→ **EXERCISE AIM**:
Check the entries below for lines with "реинкарнации"; report only how many there are.
-- Opening Marker --
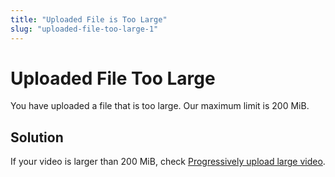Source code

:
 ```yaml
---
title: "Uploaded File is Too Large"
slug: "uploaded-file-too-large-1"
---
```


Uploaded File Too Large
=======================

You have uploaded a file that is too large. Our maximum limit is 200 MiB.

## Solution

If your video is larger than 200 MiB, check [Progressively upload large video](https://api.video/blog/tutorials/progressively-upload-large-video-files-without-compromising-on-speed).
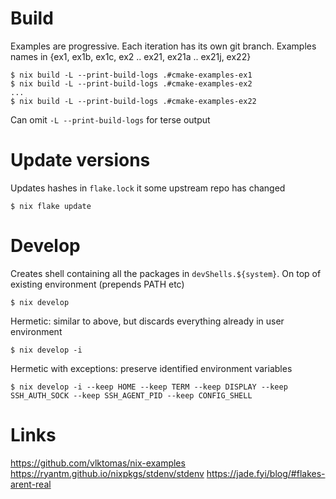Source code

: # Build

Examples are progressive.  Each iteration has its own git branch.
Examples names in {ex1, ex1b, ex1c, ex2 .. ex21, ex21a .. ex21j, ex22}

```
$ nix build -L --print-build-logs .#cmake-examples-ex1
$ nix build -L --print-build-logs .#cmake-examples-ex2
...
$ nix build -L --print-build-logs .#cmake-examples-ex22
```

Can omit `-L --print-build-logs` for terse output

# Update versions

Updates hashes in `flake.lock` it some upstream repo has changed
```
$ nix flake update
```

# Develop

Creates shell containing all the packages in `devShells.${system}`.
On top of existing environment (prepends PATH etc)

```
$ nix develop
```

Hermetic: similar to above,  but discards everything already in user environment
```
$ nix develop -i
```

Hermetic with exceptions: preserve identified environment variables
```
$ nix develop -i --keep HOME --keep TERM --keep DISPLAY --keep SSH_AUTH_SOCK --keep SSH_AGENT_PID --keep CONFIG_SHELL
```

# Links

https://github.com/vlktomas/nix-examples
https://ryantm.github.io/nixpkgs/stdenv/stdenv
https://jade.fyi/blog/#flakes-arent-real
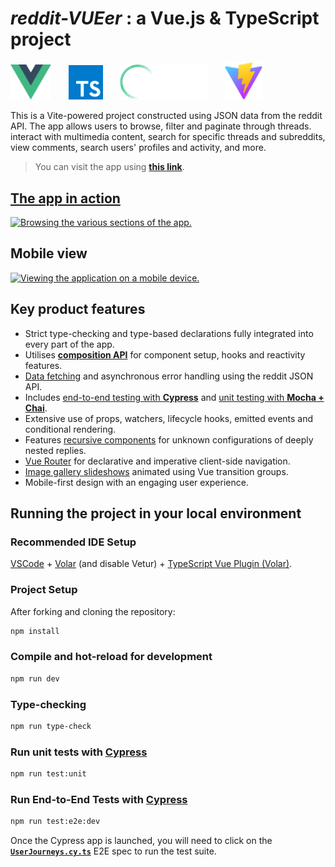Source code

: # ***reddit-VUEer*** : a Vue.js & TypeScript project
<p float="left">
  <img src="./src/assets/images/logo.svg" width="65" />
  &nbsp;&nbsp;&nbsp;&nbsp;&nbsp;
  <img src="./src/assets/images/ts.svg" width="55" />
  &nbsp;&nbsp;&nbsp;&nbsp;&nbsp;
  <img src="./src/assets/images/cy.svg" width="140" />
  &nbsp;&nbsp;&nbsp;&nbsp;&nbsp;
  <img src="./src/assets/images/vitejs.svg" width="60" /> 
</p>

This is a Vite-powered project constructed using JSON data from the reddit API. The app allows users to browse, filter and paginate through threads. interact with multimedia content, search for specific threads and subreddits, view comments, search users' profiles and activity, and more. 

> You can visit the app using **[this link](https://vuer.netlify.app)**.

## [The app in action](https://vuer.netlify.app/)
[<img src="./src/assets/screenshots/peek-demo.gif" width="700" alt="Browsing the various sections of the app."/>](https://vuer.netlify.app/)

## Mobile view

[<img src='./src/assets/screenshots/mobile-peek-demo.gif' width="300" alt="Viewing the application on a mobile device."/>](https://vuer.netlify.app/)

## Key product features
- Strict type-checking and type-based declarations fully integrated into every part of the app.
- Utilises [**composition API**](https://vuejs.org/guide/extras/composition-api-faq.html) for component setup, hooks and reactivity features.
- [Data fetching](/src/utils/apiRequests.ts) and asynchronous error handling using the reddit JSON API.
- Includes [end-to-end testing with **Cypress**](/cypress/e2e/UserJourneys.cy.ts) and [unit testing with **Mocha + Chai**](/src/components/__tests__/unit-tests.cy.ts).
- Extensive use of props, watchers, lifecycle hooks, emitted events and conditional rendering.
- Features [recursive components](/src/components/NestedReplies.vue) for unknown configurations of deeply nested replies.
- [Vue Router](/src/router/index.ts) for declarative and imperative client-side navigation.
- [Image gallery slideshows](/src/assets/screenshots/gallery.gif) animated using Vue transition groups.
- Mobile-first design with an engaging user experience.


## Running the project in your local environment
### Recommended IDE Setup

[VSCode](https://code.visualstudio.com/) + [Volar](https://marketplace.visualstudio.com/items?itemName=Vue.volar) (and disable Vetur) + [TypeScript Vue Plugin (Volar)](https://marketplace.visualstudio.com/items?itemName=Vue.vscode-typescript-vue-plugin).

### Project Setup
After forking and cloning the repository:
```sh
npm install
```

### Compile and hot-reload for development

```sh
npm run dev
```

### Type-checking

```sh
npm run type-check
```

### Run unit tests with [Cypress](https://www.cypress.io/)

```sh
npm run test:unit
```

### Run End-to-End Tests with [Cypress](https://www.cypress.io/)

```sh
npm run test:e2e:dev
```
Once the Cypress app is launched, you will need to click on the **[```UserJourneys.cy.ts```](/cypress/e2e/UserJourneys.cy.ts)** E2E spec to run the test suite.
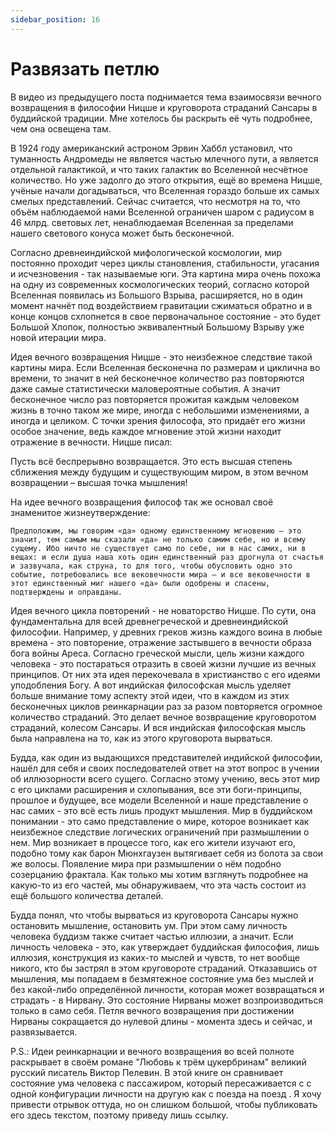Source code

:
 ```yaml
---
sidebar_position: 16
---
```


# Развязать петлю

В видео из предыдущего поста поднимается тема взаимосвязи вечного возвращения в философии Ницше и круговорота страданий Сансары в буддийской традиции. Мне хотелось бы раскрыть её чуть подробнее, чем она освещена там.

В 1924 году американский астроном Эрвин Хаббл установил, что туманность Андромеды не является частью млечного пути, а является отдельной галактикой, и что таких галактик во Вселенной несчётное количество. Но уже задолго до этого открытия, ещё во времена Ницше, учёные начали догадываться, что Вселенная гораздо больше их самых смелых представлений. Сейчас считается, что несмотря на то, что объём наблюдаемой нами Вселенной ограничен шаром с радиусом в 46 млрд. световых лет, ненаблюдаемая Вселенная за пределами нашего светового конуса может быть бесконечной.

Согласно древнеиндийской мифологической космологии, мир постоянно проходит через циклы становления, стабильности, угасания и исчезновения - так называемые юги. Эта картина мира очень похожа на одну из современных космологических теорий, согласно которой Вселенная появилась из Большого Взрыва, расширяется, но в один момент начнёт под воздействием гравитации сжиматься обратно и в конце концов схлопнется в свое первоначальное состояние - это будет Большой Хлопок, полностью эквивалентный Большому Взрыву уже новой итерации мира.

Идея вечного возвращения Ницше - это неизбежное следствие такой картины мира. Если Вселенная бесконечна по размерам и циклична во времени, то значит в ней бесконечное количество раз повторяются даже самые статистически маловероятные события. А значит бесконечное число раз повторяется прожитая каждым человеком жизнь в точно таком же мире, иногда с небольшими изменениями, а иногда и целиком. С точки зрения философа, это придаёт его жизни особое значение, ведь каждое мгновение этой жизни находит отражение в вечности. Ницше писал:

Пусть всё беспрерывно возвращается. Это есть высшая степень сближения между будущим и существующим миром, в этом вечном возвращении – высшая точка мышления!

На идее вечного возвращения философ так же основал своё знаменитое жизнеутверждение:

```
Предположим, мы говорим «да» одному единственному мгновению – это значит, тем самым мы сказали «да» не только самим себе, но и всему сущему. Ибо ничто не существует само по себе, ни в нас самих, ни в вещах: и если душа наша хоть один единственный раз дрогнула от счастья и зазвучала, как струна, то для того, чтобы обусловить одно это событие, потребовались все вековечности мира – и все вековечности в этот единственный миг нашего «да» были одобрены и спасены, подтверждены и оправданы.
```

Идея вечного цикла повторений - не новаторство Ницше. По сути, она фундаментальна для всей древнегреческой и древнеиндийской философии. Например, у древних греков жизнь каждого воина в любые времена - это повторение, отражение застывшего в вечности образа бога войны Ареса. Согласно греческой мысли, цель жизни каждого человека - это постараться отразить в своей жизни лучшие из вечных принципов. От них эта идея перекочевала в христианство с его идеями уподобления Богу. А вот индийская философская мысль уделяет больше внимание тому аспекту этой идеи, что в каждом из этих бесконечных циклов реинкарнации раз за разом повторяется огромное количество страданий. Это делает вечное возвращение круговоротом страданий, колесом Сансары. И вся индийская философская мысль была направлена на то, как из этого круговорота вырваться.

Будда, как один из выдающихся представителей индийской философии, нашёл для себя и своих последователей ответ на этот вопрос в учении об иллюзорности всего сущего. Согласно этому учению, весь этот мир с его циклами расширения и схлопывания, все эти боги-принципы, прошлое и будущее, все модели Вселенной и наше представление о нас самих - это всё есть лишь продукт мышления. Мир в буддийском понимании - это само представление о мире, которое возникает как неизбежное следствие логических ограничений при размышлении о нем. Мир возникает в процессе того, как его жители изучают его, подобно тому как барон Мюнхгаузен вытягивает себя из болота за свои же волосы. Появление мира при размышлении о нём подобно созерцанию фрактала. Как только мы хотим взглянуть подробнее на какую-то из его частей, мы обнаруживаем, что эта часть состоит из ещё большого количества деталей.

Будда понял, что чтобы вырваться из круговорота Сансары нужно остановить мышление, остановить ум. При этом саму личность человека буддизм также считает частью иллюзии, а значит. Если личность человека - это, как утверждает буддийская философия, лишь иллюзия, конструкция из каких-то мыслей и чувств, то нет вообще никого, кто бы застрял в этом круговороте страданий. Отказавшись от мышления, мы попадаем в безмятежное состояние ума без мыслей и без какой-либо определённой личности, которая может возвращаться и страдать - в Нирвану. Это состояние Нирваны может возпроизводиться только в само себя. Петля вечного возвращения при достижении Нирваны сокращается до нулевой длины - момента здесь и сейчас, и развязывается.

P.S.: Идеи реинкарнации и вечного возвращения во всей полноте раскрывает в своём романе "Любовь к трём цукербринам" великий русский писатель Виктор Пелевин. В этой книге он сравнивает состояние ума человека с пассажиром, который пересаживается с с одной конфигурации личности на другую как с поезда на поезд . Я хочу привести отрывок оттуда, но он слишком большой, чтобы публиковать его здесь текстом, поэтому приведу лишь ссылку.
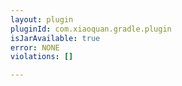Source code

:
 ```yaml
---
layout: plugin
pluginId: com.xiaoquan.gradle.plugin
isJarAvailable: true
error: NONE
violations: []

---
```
-- Closing Marker --
→ **SOLUTION TO THIS TASK**:
2